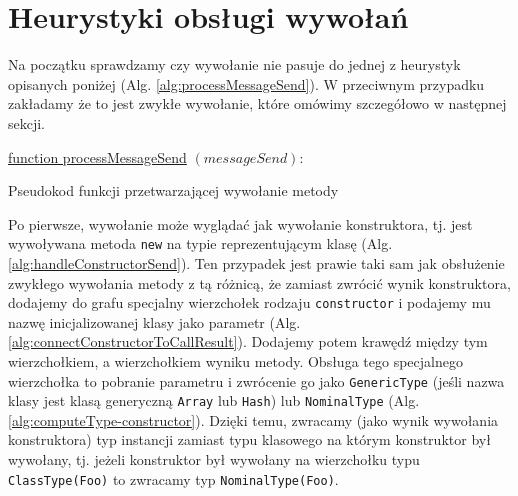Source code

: \documentclass[shortabstract,mgr]{iithesis}
\newcommand{\algsize}{\small}
\begin{document}
\section{Heurystyki obsługi wywołań}

Na początku sprawdzamy czy wywołanie nie pasuje do jednej z heurystyk opisanych poniżej (Alg. \ref{alg:processMessageSend}). W przeciwnym przypadku zakładamy że to jest zwykłe wywołanie, które omówimy szczegółowo w następnej sekcji.

\begin{algorithm}
    \algsize
    \underline{function processMessageSend} $(\mathit{messageSend})$:\\
    \caption{Pseudokod funkcji przetwarzającej wywołanie metody}
    \label{alg:processMessageSend}
\end{algorithm}

Po pierwsze, wywołanie może wyglądać jak wywołanie konstruktora, tj. jest wywoływana metoda \texttt{new} na typie reprezentującym klasę (Alg. \ref{alg:handleConstructorSend}). Ten przypadek jest prawie taki sam jak obsłużenie zwykłego wywołania metody z tą różnicą, że zamiast zwrócić wynik konstruktora, dodajemy do grafu specjalny wierzchołek rodzaju \texttt{constructor} i podajemy mu nazwę inicjalizowanej klasy jako parametr (Alg. \ref{alg:connectConstructorToCallResult}). Dodajemy potem krawędź między tym wierzchołkiem, a wierzchołkiem wyniku metody. Obsługa tego specjalnego wierzchołka to pobranie parametru i zwrócenie go jako \texttt{GenericType} (jeśli nazwa klasy jest klasą generyczną \texttt{Array} lub \texttt{Hash}) lub \texttt{NominalType} (Alg. \ref{alg:computeType-constructor}). Dzięki temu, zwracamy (jako wynik wywołania konstruktora) typ instancji zamiast typu klasowego na którym konstruktor był wywołany, tj. jeżeli konstruktor był wywołany na wierzchołku typu \texttt{ClassType(Foo)} to zwracamy typ \texttt{NominalType(Foo)}.
\end{document}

*****

Every line in the data that holds the string "processMessageSend" should be copied.

■ **WRITTEN RESPONSE**
Na początku sprawdzamy czy wywołanie nie pasuje do jednej z heurystyk opisanych poniżej (Alg. \ref{alg:processMessageSend}). W przeciwnym przypadku zakładamy że to jest zwykłe wywołanie, które omówimy szczegółowo w następnej sekcji.
    \underline{function processMessageSend} $(\mathit{messageSend})$:\\
    \label{alg:processMessageSend}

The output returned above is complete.